Categories of Special Interest
Architectural, Artistic, Historical, Social
In Use As
1755 - 1760
Single-cell square-plan double-height chapel, built c.1756, as part of Rotunda Lying-in Hospital, occupying upper floors of central gabled entrance front. Three-sided gallery, elaborate coved plasterwork ceiling and Venetian window to altar. Plastered walls, timber panelled wainscoting and linoleum covered floor with timber panelled box pews. Gallery supported on decorative Corinthian columns with decorative entablature base to gallery and elaborate wrought-iron railing with moulded timber handrail. Moulded plaster details to soffit of gallery. Elaborate plaster ceiling, deeply coved with large central lobed cartouche and four smaller cartouches to corners with stucco decoration by Bartholomew Cramillion c.1756. Deep lunettes to centre of each wall housing life-size figures with cherubs, festoons and rocaille ornament forming decorative borders to minor cartouches. North lunette occupied by organ to gallery. Plain timber altar on tiled step to front, surrounded by cast-iron railing and timber handrail. Polished timber panelled pulpit having steps to east of altar. Venetian window behind altar with fluted Corinthian pilasters and columns with respondent engaged pilasters and columns and later stained-glass windows. Reredos comprising tasseled canopy attached to curtain forming background. Lamb to centre over cherub heads, kneeling angels to sides and cherubs holding curtains to corners. Square-headed window openings flanking central opening having timber panelled surrounds and sills and stained-glass windows. Figures to each lunette: Charity, shown as mother with children, to front, Hope, with her anchor, to west, Faith, with cross, Bible and plummet of righteousness to east.
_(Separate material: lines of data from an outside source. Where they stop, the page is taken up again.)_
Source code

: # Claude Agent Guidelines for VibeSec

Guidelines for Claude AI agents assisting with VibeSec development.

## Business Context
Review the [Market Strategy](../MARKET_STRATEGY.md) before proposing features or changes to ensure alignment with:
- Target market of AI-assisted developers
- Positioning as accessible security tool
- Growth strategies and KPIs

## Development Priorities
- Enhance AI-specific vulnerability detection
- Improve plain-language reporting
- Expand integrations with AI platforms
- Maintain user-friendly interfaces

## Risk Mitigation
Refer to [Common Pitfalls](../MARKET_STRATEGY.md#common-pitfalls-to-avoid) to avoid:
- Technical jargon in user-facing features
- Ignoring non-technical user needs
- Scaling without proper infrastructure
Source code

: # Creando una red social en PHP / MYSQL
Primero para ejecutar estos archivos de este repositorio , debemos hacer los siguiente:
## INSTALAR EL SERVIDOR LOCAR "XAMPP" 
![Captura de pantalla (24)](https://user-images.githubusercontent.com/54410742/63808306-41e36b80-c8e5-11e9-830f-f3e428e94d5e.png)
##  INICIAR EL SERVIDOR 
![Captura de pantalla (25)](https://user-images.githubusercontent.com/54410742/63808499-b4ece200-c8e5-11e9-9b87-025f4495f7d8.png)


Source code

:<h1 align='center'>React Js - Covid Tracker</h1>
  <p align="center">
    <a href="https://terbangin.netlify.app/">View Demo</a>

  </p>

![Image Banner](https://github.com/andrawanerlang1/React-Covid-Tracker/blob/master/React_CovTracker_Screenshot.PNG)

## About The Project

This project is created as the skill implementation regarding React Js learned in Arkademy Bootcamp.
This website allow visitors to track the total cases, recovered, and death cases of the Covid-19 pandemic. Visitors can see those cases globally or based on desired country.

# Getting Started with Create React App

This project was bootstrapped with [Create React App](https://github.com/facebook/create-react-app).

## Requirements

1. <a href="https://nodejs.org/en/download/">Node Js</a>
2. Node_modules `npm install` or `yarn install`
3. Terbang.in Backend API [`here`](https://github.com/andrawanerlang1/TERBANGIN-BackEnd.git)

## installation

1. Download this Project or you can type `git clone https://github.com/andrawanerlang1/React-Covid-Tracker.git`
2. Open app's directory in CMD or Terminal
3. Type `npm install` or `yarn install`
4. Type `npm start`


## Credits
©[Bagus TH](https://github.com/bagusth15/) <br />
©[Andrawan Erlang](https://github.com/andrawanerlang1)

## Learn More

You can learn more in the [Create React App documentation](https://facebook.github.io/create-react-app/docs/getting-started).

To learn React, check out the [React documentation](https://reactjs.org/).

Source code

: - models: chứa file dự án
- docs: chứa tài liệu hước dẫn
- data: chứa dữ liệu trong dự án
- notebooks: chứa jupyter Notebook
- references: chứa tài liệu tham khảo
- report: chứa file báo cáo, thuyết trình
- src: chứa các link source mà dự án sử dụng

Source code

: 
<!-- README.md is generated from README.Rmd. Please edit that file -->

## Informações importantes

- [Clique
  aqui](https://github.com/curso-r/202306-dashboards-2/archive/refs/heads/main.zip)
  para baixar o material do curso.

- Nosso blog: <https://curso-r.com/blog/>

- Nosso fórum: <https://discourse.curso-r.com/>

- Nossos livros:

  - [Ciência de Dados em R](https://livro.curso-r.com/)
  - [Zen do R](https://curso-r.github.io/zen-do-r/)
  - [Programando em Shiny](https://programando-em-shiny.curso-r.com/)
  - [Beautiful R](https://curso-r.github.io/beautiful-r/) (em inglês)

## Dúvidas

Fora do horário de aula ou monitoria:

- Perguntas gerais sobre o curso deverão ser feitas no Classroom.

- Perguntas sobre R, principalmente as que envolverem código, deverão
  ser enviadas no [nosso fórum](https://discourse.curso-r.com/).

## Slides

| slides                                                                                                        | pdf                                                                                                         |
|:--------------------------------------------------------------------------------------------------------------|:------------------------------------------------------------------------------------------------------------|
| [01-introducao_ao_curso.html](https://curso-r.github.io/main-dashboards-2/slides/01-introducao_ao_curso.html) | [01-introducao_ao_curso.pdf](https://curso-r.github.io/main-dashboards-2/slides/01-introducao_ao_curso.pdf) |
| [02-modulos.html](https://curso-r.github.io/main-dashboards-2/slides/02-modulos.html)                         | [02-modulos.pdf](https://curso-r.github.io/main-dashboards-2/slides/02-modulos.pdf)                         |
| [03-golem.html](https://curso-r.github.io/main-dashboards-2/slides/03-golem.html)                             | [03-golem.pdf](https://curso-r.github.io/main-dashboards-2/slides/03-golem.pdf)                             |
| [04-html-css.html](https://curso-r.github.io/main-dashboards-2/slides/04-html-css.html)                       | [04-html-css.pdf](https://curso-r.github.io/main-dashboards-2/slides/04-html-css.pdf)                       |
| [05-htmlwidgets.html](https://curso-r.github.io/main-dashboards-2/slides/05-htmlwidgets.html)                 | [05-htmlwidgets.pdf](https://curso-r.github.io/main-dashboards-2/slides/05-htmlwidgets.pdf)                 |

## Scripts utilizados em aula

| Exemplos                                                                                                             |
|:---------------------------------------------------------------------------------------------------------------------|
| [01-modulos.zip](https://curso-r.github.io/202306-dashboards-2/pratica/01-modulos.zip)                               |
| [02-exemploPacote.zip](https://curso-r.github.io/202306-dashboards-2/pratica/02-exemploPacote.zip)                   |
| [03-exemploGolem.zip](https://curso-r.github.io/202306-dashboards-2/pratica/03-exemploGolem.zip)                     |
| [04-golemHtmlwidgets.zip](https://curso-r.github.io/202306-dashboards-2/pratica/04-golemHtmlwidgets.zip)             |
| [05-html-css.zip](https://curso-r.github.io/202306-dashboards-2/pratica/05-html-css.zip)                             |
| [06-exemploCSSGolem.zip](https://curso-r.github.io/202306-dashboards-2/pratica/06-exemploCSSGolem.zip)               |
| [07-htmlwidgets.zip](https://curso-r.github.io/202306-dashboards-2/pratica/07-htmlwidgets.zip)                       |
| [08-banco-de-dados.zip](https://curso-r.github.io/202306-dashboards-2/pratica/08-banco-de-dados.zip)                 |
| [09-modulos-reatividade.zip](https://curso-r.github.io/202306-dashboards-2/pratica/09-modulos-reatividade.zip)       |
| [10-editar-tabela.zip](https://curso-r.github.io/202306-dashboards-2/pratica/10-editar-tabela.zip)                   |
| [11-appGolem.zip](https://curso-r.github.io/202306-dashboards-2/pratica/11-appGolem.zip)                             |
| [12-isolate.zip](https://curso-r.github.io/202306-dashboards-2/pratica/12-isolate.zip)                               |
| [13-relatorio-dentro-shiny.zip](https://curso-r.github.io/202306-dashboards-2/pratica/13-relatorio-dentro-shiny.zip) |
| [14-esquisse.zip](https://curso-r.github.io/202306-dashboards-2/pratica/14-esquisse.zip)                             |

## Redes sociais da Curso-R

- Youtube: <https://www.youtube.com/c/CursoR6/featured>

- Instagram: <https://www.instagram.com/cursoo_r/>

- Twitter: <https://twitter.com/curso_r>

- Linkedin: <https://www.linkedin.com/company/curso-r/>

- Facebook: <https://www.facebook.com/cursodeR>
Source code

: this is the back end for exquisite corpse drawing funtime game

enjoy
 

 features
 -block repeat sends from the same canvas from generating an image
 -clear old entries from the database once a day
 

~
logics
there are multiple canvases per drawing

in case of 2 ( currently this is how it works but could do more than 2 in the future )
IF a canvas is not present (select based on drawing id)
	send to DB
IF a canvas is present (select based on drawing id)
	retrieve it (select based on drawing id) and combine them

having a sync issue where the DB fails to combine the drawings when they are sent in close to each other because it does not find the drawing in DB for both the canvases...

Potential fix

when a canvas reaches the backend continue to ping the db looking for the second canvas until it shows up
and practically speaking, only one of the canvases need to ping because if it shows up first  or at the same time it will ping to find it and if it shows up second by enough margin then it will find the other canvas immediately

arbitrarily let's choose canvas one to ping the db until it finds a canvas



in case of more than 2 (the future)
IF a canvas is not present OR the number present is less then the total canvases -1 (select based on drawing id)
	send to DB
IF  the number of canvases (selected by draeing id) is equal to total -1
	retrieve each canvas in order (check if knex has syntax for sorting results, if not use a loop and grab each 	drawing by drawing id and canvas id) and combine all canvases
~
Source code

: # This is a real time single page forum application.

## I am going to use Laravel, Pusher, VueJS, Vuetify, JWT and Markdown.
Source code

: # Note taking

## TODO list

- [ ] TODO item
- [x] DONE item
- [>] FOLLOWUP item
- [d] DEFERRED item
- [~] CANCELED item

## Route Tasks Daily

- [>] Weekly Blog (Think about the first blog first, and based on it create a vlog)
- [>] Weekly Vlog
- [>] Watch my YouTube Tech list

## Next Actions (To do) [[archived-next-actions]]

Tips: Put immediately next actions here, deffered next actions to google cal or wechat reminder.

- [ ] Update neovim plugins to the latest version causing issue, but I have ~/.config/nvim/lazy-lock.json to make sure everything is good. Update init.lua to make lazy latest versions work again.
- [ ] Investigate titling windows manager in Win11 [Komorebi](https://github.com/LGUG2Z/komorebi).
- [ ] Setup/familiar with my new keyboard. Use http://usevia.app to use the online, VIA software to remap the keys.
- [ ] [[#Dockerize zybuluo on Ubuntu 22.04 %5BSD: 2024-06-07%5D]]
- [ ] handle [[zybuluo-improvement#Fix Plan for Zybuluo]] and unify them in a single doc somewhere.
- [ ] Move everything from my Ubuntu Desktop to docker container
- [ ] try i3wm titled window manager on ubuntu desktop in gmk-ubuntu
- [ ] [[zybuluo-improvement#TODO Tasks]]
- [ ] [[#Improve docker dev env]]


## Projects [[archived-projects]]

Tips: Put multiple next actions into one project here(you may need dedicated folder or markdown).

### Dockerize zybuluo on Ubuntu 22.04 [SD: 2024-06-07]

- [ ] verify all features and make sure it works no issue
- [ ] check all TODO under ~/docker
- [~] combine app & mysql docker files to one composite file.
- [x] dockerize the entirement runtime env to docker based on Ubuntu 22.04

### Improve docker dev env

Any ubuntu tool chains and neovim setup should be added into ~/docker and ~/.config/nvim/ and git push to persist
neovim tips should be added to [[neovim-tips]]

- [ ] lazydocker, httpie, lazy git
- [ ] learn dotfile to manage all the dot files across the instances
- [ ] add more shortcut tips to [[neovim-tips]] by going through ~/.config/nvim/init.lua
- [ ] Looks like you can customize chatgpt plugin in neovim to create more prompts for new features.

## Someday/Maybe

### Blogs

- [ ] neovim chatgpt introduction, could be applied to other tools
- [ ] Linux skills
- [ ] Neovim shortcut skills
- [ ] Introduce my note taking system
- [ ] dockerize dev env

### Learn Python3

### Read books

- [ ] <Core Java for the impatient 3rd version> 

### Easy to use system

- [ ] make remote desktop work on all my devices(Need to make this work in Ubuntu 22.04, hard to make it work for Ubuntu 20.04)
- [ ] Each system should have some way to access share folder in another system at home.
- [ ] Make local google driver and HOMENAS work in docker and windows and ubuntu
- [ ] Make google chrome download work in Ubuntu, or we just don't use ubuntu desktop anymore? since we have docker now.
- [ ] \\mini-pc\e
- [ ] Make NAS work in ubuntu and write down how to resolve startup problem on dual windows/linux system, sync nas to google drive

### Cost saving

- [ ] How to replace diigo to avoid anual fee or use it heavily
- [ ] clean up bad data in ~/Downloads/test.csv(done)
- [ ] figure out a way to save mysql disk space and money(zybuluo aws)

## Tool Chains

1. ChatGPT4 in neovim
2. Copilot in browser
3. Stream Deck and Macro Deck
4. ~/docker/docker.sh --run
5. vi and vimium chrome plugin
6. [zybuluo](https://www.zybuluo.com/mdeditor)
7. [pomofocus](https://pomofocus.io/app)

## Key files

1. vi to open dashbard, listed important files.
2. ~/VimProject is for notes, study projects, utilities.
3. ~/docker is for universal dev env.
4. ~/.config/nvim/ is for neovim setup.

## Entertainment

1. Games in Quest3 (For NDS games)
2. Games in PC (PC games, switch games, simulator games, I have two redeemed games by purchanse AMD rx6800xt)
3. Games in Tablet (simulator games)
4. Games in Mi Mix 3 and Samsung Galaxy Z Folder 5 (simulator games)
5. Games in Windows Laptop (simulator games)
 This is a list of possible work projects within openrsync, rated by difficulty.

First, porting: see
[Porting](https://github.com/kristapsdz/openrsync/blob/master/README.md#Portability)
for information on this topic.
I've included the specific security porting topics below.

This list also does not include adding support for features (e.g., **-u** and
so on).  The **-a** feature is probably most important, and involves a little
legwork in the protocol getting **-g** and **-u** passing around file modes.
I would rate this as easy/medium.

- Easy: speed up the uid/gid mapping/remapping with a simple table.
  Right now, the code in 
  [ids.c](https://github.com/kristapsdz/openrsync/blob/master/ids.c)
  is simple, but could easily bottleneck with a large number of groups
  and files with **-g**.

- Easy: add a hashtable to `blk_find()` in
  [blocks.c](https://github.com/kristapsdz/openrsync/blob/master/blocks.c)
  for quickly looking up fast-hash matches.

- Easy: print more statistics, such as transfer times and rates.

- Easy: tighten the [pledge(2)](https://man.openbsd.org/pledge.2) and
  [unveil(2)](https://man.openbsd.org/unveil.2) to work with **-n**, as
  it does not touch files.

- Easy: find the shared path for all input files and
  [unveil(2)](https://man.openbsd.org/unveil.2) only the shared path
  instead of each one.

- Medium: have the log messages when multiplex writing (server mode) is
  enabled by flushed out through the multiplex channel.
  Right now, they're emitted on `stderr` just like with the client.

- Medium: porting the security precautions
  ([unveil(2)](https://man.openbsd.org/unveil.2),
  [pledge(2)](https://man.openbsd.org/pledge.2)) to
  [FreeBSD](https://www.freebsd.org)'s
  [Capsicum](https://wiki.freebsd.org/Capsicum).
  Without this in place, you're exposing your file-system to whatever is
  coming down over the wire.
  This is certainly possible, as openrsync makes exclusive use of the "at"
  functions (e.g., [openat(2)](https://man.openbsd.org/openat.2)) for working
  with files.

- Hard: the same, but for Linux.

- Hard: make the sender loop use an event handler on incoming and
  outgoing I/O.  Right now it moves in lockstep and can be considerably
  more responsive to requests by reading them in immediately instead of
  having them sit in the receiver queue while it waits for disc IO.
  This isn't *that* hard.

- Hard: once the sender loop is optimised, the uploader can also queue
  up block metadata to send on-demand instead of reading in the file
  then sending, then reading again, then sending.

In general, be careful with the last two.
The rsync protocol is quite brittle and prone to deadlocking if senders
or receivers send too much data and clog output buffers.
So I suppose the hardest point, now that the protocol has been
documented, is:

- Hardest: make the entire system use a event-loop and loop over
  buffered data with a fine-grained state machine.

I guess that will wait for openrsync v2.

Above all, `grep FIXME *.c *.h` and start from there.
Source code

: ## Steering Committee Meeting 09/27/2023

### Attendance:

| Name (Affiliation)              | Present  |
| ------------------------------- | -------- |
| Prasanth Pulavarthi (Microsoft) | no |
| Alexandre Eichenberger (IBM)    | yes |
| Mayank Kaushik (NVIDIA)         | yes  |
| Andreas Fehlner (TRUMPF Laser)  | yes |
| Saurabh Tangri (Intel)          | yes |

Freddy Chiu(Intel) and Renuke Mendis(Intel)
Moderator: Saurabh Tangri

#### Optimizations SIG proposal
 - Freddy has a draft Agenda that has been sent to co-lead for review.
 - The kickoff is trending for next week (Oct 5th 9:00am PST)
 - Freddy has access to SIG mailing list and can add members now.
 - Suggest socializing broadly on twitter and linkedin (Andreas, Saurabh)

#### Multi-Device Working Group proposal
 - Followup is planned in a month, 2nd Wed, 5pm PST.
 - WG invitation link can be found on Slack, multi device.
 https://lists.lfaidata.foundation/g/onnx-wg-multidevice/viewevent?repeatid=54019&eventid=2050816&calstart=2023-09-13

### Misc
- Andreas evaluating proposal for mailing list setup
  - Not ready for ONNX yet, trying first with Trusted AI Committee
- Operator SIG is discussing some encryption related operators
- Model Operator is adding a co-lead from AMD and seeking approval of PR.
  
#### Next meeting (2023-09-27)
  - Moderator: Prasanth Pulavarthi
Double-leaf flat-panelled mahogany doors providing access to chapel from central first floor corridor.
This chapel was designed by Richard Cassells (c.1690-1751) as part of the Rotunda Hospital of 1750-7, with the intention of procuring funds from wealthy patronage. The elegant interior is of great artistic interest, having Late Baroque figurative stucco decorations executed by Bartholomew Cremillion, drawing on Protestant iconography as well as Bernini and Roman Catholic Baroque stucco. Angels, figures of Faith Home and Charity, the Lamb of God, and numerous cherubs are decorative representations which place the chapel within an ecclesiastical context, as do its stained-glass windows, pews and pipe-organ. Considered incomplete due to the intention of the founder, Bartholomew Mosse, to adorn the ceiling cartouches with Nativity scenes by Cipriani, this elaborate chapel retains its original decorative scheme and makes an important contribution to the ecclesiastical and artistic heritage of Dublin and the country.